Industrial Software

The Basics of MQTT-The Messaging Protocol for the Internet of Things

MQTT is a machine-to-machine  (M2M) and Internet of Things (IoT) open protocol standardized by the OASIS Technical Committee (www.oasis-open.org). The protocol is easy to adopt for a wide variety of IoT devices, platforms, and operating systems. Enterprise cloud platforms such as Microsoft Azure expose their IoT PaaS through MQTT.

This blog post covers the core concepts of MQTT that are necessary for building M2M and IoT applications. It covers the basic terminology, along with a section on integrating the MQTT with IoTView HMI.

InTouchMachineEdition--Enables-iot-solutions

Origin of MQTT. Why Was MQTT Created?

 MQTT was created in 1999 by  Andy Stanford-Clark and Arlen Nipper. The motivation for designing MQTT was to create a lightweight and bandwidth-efficient protocol that was data agnostic with support for multiple levels of Quality of Service. Today, those are the same reasons for which MQTT is chosen for implementing IoT solutions.

How does MQTT Work?

MQTT was designed as an extremely lightweight Publish/Subscribe messaging transport.

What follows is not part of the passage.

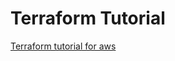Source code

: # Terraform Tutorial

[Terraform tutorial for aws](https://developer.hashicorp.com/terraform/tutorials/aws-get-started)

It is useful for connections with remote locations where a small code footprint is required and/or network bandwidth is at a premium.

 MQTT uses the publisher & subscriber pattern to connect interested parties with each other. It does it by decoupling the sender-publisher with the receiver -subscriber. The publisher sends a message to a central topic which has multiple subscribers waiting to receive the message. The publishers and subscribers are autonomous, which means that they do not need to know the presence of each other.

Where can MQTT be used?

The MQTT has been used in sensors communicating to a Broker via satellite link, over occasional dial-up connections, and in a range of automation and small device scenarios. It is also ideal for mobile applications because of its small size, low power usage, minimized data packets, and efficient distribution of information to one or many receivers

Terminology. What are Clients, Brokers. Topics?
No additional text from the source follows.